Much has been written so far this year, including in these pages, about the “utility death spiral,” in which electric utilities that fail to adapt to changing technologies and electricity delivery systems like rooftop solar and distributed generation generally will gradually (or quickly, depending on one’s perspective) wither away and disappear. Warren Buffet thinks the “utility death spiral” is bullshit, so he’s on a utility buying spree--although he’s looking only at small, regulated utilities, not the Entergys and Exelons of the world that are at most risk of being unable to compete in a transformed utility sector. Buffett says “society will forever need massive investments in both transportation and energy,” which is undeniably true. But that doesn’t mean the traditional-minded, behemoth-plant baseload power-oriented utilities aren’t on the way out….

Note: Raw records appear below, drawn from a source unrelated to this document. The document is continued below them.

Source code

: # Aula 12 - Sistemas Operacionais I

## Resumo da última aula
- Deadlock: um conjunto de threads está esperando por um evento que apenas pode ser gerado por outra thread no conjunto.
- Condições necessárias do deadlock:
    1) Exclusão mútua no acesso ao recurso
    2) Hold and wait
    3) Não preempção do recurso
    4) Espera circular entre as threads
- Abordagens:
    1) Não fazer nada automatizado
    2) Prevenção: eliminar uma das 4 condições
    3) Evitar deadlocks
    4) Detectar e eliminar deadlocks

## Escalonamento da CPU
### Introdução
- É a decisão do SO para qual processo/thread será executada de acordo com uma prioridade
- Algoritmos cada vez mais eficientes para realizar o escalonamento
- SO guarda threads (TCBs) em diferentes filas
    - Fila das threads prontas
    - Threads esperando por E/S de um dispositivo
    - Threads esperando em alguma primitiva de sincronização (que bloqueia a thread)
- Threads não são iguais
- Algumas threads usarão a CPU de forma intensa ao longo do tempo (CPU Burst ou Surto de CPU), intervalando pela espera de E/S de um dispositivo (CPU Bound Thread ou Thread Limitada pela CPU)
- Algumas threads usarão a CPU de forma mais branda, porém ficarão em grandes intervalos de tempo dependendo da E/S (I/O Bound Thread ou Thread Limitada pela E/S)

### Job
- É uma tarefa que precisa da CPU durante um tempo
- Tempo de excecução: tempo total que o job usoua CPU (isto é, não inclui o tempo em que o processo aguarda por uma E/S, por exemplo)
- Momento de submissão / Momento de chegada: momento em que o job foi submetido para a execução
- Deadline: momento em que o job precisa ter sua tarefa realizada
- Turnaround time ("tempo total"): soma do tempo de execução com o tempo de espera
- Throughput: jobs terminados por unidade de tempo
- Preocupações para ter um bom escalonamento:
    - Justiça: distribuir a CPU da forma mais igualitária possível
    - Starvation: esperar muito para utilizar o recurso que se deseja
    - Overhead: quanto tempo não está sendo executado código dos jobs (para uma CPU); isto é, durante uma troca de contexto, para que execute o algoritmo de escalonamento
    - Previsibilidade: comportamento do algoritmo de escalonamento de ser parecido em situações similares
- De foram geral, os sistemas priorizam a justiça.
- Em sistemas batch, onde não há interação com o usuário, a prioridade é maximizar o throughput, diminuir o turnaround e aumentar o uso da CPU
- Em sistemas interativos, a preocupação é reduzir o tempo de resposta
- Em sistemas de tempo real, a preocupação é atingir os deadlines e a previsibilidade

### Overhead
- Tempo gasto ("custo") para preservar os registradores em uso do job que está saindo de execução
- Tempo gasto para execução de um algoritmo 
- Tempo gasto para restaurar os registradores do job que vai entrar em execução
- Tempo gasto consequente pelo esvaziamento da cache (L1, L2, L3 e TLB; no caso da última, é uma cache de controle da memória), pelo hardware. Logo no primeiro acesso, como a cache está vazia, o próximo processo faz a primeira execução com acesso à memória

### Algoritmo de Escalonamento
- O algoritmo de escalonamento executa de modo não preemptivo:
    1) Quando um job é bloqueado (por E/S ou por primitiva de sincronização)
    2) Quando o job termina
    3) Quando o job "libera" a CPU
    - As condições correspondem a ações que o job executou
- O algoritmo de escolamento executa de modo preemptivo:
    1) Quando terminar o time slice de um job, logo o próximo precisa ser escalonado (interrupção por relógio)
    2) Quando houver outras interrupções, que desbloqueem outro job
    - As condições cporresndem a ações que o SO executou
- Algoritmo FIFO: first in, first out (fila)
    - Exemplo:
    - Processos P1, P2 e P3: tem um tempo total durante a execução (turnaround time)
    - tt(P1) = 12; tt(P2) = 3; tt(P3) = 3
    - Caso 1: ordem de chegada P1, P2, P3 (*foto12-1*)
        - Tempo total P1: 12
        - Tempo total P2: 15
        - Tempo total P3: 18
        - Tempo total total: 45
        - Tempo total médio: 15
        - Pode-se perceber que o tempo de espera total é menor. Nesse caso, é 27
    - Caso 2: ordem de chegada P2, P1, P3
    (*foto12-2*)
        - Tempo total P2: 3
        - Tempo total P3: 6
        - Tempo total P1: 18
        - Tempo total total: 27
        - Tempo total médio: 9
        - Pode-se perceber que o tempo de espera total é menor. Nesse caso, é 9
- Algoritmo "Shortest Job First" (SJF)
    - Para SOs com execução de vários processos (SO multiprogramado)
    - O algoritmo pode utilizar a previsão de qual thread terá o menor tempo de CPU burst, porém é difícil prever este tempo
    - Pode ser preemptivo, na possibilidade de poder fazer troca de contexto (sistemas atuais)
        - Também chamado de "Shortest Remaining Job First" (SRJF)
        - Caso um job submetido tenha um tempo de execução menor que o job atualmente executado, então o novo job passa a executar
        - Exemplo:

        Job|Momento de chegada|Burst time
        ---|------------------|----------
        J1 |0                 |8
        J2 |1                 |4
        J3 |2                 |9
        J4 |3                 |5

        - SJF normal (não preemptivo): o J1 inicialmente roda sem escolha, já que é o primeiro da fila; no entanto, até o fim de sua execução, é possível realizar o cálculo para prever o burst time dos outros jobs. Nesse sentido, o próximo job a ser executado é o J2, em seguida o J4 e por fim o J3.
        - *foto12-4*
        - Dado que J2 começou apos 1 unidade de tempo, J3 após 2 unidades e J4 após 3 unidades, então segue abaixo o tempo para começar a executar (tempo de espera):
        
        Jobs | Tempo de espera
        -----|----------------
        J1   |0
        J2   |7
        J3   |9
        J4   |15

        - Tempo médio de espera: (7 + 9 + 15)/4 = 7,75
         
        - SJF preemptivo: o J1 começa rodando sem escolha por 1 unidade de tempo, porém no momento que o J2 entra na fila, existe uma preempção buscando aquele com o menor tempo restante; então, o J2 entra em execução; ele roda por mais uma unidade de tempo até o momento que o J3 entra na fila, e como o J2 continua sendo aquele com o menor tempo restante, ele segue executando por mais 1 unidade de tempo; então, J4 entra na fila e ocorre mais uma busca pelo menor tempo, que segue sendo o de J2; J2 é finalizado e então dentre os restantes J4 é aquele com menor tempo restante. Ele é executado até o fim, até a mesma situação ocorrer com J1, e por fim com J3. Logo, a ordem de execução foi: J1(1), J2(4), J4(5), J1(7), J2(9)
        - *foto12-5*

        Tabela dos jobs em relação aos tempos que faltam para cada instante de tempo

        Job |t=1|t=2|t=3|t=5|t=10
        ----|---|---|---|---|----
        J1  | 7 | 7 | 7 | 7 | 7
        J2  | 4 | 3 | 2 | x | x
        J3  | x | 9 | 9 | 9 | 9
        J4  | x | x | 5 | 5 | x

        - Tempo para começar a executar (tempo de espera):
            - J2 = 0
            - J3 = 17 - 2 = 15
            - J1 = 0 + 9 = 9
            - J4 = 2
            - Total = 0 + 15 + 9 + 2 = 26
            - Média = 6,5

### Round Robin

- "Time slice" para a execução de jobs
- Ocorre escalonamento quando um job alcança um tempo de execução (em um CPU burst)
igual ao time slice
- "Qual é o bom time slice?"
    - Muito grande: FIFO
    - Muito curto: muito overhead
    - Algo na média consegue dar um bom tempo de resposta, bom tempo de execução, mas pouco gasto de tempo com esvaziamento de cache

This article from SmartGridNews argues that utilities aren’t really “shockingly stupid” as NRG Energy CEO David Crane observed recently. Rather, the author argues that utilities respond rationally to existing regulations–some of which are decades old–and this prevents them from quickly adapting to new technologies like rooftop solar. But, the author says, the utilities could be faulted for not working to change those regulations. Still, the article concludes: “Jigar Shah, founder of solar company SunEdison, has a dimmer view of utility survivability.

“There are 300 public utilities in this country and six might be successful on the other side. By 2020, this whole market will be firmly disrupted.”

Shah said pension funds have started divesting shares of utilities because they are losing growth. With distributed generation and energy efficiency, the only way to prosper is by investing in those opportunities. But the utility mindset and business model was not designed to accommodate innovation.

“Hedge funds managers are calling me on whether they should be shorting utilities,” Shah said. “When we are having that conversation that means the end is near.”

If the survival of utilities requires changing regulations, it looks like utilities better get moving….We suspect most won’t.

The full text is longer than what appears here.